(Saved entries)
•••

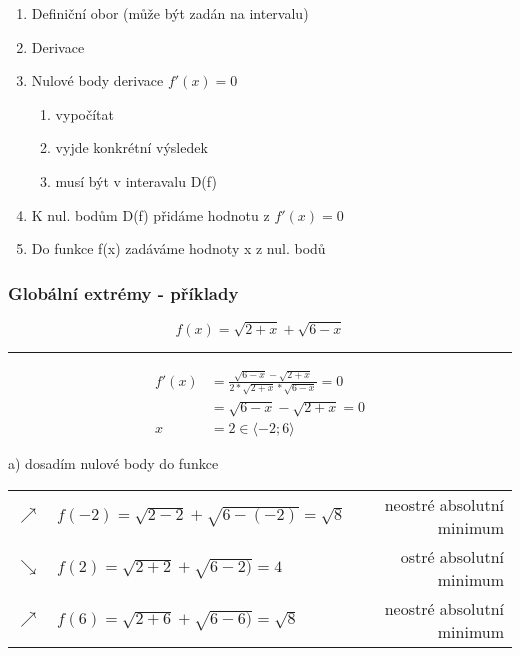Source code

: \begin{enumerate}
  \item Definiční obor (může být zadán na intervalu)
  \item Derivace
  \item Nulové body derivace $f'(x)=0$
    \begin{enumerate}[label=(\alph*)]
      \item vypočítat
      \item vyjde konkrétní výsledek
      \item musí být v interavalu D(f)
    \end{enumerate}
  \item K nul. bodům D(f) přidáme hodnotu z $f'(x)=0$
  \item Do funkce f(x) zadáváme hodnoty x z nul. bodů
\end{enumerate}
\subsubsection{Globální extrémy - příklady}
\begin{equation}
  f(x)=\sqrt{2+x}+\sqrt{6-x}
\end{equation}
\hrule
\begin{align*}
  f'(x)&=\frac{\sqrt{6-x}-\sqrt{2+x}}{2*\sqrt{2+x}*\sqrt{6-x}}=0\\
  &=\sqrt{6-x}-\sqrt{2+x}=0\\
  x&=2\in\langle-2;6\rangle
\end{align*}
\begin{center}
\end{center}

a) dosadím nulové body do funkce
\begin{center}
\end{center}

\begin{tabular}{ c l r } 
$\nearrow$ & $f(-2)=\sqrt{2-2}+\sqrt{6-(-2)}=\sqrt{8}$ & neostré absolutní minimum \\
$\searrow$ & $f(2)=\sqrt{2+2}+\sqrt{6-2)}=4$ & ostré absolutní minimum \\
$\nearrow$ & $f(6)=\sqrt{2+6}+\sqrt{6-6)}=\sqrt{8}$ & neostré absolutní minimum \\
\end{tabular}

•••

▸ YOUR TASK: Copy, from the lines above, each one that holds "absolutní".

▸ TASK RESPONSE:
$\nearrow$ & $f(-2)=\sqrt{2-2}+\sqrt{6-(-2)}=\sqrt{8}$ & neostré absolutní minimum \\
$\searrow$ & $f(2)=\sqrt{2+2}+\sqrt{6-2)}=4$ & ostré absolutní minimum \\
$\nearrow$ & $f(6)=\sqrt{2+6}+\sqrt{6-6)}=\sqrt{8}$ & neostré absolutní minimum \\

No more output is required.